The Vast Emptiness of the Daily News
Our attention and emotional output are better spent elsewhere.
In 1846 Kierkegaard had a profound realization:
“Even if my life had no other signiﬁcance, I am satisﬁed with having discovered the absolutely demoralizing existence of the daily press.”
He was struck by how the public reacted to the daily uptake of news, a relatively recent construct. He found that the public were no longer constrained by their locality — relegated to the news of the extended family and village. Instead, they were privy to the wider sphere of their existence — politics, trade, scandals and more.
Unlike previous eras, the public now heard a great deal about news which had little to no effect on them. What’s more, they were able to form opinions on a variety of events of which they didn’t have first-hand knowledge. However uninformed they might be, they still opined. This was a phenomena that worried Kierkegaard greatly.
Flash forward 170 years and the influx of daily news has increased by an astronomical amount. There’s no easy way to navigate this output, a single individual can’t simply read a daily paper and be fully up to speed, as was the case in Kierkegaard’s time.
Yet similarities do remain. In Kierkegaard’s time the utter majority of news had no direct effect on how the populaces lived, on how they operated their day-to-day lives. The same is true today.
An influx of news does, however, catalyse certain things within us — fear, outrage, surprise, and a bevy of other emotions — when it interacts with ideas that our important to us.
We seek out information on, and get angry about, an oil spill not because it has a direct effect on us, but because it triggers our frustration and annoyance at the perceived power of disliked institutions that tread on our environmentalist ideals. A shooting in Ohio will almost certainly have no effect on someone half a continent away, yet that removed person may feel dismay at such a death as it might, to them, represent the pre-eminence of institutionalized racism.
Over 20,000 children die a day of natural, easily preventable causes. Yet the effect that this occurrence has on us is not important because it is not ensconced within the edifice of daily news. It is what it is, a terrible occurrence, yes, but is not representative of a current event mingling with an idea to which we have some attachment. We are accustomed to this terrible tragedy.
Even beyond the boundaries of our own world of chosen ideals, we are not interested in new and provoking thoughtful discourse — we do not care about new or interesting insights, arguments of philosophy, science or the arts in the same way or at the same level we care about ongoing coverage of a celebrity sex scandal. We’re also not concerned daily about the meaning of life, the nature of language, or how consciousness is even possible. Needless to say, thinking about these daily might subject us to an existential impasse, an intellectual paralysis, but they are ideas which are fundamentally more important to us than any singular removed event.

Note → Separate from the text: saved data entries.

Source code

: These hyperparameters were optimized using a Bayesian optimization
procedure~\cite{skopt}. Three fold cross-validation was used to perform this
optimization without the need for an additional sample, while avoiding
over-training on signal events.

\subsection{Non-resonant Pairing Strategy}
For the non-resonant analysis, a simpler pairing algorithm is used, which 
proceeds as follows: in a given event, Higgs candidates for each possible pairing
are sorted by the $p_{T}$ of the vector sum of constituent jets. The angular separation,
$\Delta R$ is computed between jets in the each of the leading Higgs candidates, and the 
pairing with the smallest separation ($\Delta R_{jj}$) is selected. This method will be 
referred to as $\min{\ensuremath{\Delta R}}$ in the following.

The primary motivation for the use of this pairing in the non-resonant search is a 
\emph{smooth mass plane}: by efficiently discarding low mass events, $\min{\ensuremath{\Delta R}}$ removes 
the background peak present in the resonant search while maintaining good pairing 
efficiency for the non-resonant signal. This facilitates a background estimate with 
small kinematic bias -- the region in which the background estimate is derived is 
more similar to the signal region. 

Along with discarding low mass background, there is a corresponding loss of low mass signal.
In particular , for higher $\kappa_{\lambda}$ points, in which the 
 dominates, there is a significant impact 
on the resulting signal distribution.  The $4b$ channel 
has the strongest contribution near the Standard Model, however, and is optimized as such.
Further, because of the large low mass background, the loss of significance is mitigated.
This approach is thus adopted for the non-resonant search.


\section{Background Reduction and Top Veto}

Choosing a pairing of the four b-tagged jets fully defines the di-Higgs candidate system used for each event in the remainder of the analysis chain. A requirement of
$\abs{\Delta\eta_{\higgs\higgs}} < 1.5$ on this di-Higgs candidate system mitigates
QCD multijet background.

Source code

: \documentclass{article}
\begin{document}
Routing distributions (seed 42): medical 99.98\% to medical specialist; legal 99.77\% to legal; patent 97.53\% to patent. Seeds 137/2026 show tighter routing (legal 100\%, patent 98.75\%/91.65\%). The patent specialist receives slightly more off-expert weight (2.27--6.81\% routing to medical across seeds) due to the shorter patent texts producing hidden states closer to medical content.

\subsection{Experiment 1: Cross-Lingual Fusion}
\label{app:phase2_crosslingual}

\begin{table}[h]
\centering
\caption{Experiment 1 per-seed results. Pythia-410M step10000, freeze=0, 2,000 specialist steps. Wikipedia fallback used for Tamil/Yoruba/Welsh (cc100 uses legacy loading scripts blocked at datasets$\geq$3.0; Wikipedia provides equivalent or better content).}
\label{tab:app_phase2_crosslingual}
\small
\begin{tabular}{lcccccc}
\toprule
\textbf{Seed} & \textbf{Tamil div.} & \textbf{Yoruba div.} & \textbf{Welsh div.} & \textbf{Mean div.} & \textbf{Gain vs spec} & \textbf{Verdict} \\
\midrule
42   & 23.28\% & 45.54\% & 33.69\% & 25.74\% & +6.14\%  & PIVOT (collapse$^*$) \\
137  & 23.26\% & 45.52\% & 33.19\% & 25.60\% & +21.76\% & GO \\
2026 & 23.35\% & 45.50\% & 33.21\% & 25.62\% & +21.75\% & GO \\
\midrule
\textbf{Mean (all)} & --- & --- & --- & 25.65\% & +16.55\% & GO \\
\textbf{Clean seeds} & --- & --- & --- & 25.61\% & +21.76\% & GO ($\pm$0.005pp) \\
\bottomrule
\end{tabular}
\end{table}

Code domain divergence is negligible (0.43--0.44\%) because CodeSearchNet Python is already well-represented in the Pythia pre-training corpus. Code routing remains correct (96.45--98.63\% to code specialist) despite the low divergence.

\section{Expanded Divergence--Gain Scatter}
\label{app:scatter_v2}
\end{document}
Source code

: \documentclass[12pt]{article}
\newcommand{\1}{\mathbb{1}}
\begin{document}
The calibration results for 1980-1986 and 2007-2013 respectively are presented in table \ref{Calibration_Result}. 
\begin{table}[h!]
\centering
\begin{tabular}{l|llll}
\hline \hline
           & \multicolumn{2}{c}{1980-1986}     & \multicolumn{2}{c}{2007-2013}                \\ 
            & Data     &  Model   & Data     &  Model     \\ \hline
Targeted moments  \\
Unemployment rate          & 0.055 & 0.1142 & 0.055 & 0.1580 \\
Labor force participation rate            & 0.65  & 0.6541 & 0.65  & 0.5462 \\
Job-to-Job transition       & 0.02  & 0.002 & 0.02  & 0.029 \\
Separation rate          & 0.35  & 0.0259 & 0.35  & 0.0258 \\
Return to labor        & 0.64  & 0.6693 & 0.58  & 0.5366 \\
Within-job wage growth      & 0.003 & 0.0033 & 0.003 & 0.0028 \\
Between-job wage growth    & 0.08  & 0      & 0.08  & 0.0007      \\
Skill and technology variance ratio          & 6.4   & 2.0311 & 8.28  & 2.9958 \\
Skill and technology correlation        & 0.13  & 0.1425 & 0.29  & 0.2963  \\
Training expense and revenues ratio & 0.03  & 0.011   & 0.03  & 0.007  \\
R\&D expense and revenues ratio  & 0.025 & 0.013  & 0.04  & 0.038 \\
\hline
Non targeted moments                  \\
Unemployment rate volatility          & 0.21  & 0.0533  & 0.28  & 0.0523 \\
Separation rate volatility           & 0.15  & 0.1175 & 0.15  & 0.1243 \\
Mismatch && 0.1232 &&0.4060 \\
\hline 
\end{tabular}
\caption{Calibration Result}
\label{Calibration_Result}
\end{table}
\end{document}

Certainly it can be argued that websites, podcasts, and magazines deal with philosophical, artistic, or humanistic issues on an ongoing basis, but they hardly have the emotional impact or level of response of a minor politician in a far off city embezzling funds. What would it take for the daily news to write a piece on the explanation of a poem, a philosophical insight on our methods of living, or a breakdown of how the average Cambodian lives their day? Do these issues truly affect us any less than most daily news stories?
But these questions only trigger more: How is it that we decide how to bound the limits of what we care about? Why does the predictable deaths of thousands of children, or vast cosmological quandaries not trigger the emotional response in our brains that the daily news, filled with sensational headlines, trigger? Why are removed political, cultural and sociological events so immediately emotionally impactful when broader ideas are barely considered? Isn’t humanism important? Isn’t existentialism important?
I don’t pretend to have an answer. Likely it is a confluence of reasons involving identity, ideology and the media. If we are, however, to be the least bit rational about these issues, we must consider how we draw the boundaries of what triggers our daily emotional output, our capacity to care about what we hear about. The daily news demands our attention — it screams at us for it. But it also reflects what we want to hear. If we make the daily news care about new, different ideas such as our existential place or our collective humanism rather than events sequestered from their context but rife with hot button intrigue, perhaps we can prove Kierkegaard wrong. Maybe the daily press won’t still be the demoralizing entity he saw it to be.